Dicen que el vacío más grande es no conocer a un padre. Yo creo que hay uno aún más profundo: conocerlo y descubrir que el amor también puede llevar tu misma sangre y, aun así, nunca elegirte.
Pasé años esperando un abrazo que nunca llegó y unas palabras que jamás fueron pronunciadas. Hoy entendí que no era yo quien debía ser suficiente. Fuiste tú quien nunca tuvo la valentía de convertirse en el hombre que yo necesitaba: mi primer héroe, mi refugio cuando el mundo me derrumbara y la mano que me enseñara a levantarme.
Pero Dios, en su infinita misericordia, nunca me dejó sola.

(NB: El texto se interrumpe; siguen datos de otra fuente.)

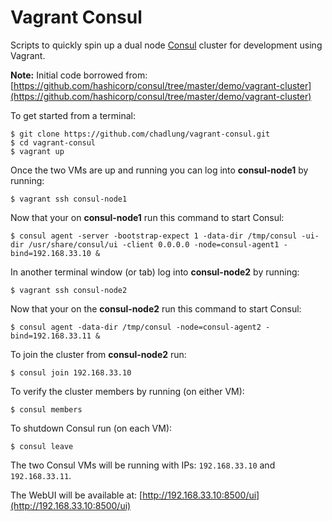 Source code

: Vagrant Consul
==============

Scripts to quickly spin up a dual node [Consul](https://www.consul.io/) cluster for development using Vagrant.

  **Note:** Initial code borrowed from: [https://github.com/hashicorp/consul/tree/master/demo/vagrant-cluster](https://github.com/hashicorp/consul/tree/master/demo/vagrant-cluster)

To get started from a terminal:

```
$ git clone https://github.com/chadlung/vagrant-consul.git
$ cd vagrant-consul
$ vagrant up
```

Once the two VMs are up and running you can log into **consul-node1** by running:

```
$ vagrant ssh consul-node1
```

Now that your on **consul-node1** run this command to start Consul:

```
$ consul agent -server -bootstrap-expect 1 -data-dir /tmp/consul -ui-dir /usr/share/consul/ui -client 0.0.0.0 -node=consul-agent1 -bind=192.168.33.10 &
```

In another terminal window (or tab) log into **consul-node2** by running:

```
$ vagrant ssh consul-node2
```

Now that your on the **consul-node2** run this command to start Consul:

```
$ consul agent -data-dir /tmp/consul -node=consul-agent2 -bind=192.168.33.11 &
```

To join the cluster from  **consul-node2** run:

```
$ consul join 192.168.33.10
```

To verify the cluster members by running (on either VM):

```
$ consul members
```

To shutdown Consul run (on each VM):

```
$ consul leave
```

The two Consul VMs will be running with IPs: `192.168.33.10` and `192.168.33.11`.

The WebUI will be available at: [http://192.168.33.10:8500/ui](http://192.168.33.10:8500/ui)
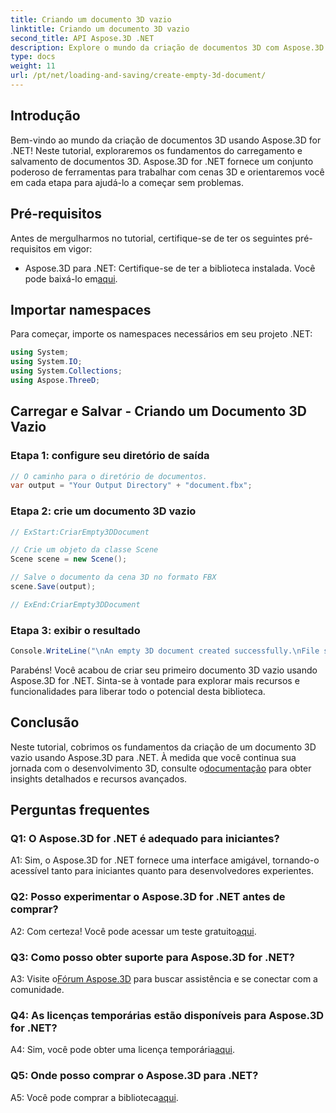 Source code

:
 ```yaml
---
title: Criando um documento 3D vazio
linktitle: Criando um documento 3D vazio
second_title: API Aspose.3D .NET
description: Explore o mundo da criação de documentos 3D com Aspose.3D for .NET. Crie, edite e salve cenas 3D impressionantes sem esforço.
type: docs
weight: 11
url: /pt/net/loading-and-saving/create-empty-3d-document/
---
```

## Introdução

Bem-vindo ao mundo da criação de documentos 3D usando Aspose.3D for .NET! Neste tutorial, exploraremos os fundamentos do carregamento e salvamento de documentos 3D. Aspose.3D for .NET fornece um conjunto poderoso de ferramentas para trabalhar com cenas 3D e orientaremos você em cada etapa para ajudá-lo a começar sem problemas.

## Pré-requisitos

Antes de mergulharmos no tutorial, certifique-se de ter os seguintes pré-requisitos em vigor:

-  Aspose.3D para .NET: Certifique-se de ter a biblioteca instalada. Você pode baixá-lo em[aqui](https://releases.aspose.com/3d/net/).

## Importar namespaces

Para começar, importe os namespaces necessários em seu projeto .NET:

```csharp
using System;
using System.IO;
using System.Collections;
using Aspose.ThreeD;
```

## Carregar e Salvar - Criando um Documento 3D Vazio

### Etapa 1: configure seu diretório de saída

```csharp
// O caminho para o diretório de documentos.
var output = "Your Output Directory" + "document.fbx";
```

### Etapa 2: crie um documento 3D vazio

```csharp
// ExStart:CriarEmpty3DDocument

// Crie um objeto da classe Scene
Scene scene = new Scene();

// Salve o documento da cena 3D no formato FBX
scene.Save(output);

// ExEnd:CriarEmpty3DDocument
```

### Etapa 3: exibir o resultado

```csharp
Console.WriteLine("\nAn empty 3D document created successfully.\nFile saved at " + output);
```

Parabéns! Você acabou de criar seu primeiro documento 3D vazio usando Aspose.3D for .NET. Sinta-se à vontade para explorar mais recursos e funcionalidades para liberar todo o potencial desta biblioteca.

## Conclusão

 Neste tutorial, cobrimos os fundamentos da criação de um documento 3D vazio usando Aspose.3D para .NET. À medida que você continua sua jornada com o desenvolvimento 3D, consulte o[documentação](https://reference.aspose.com/3d/net/) para obter insights detalhados e recursos avançados.

## Perguntas frequentes

### Q1: O Aspose.3D for .NET é adequado para iniciantes?

A1: Sim, o Aspose.3D for .NET fornece uma interface amigável, tornando-o acessível tanto para iniciantes quanto para desenvolvedores experientes.

### Q2: Posso experimentar o Aspose.3D for .NET antes de comprar?

 A2: Com certeza! Você pode acessar um teste gratuito[aqui](https://releases.aspose.com/).

### Q3: Como posso obter suporte para Aspose.3D for .NET?

 A3: Visite o[Fórum Aspose.3D](https://forum.aspose.com/c/3d/18) para buscar assistência e se conectar com a comunidade.

### Q4: As licenças temporárias estão disponíveis para Aspose.3D for .NET?

 A4: Sim, você pode obter uma licença temporária[aqui](https://purchase.aspose.com/temporary-license/).

### Q5: Onde posso comprar o Aspose.3D para .NET?

 A5: Você pode comprar a biblioteca[aqui](https://purchase.aspose.com/buy).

Me regaló a una madre que fue madre y padre al mismo tiempo, y más tarde puso en mi camino a alguien que, sin compartir mi sangre, decidió quererme como si fuera suya. Él me enseñó que una familia no se sostiene por la sangre, sino por el amor; que padre no es quien engendra, sino quien permanece, quien protege y quien daría todo por la persona que ama.
Quizá nunca veas en quién me convertiré. Nunca verás cómo la niña que esperó ser elegida romperá su capullo y abrirá las alas. Pero ya no importa. Porque entendí que las raíces las da la sangre, pero las alas las da el amor.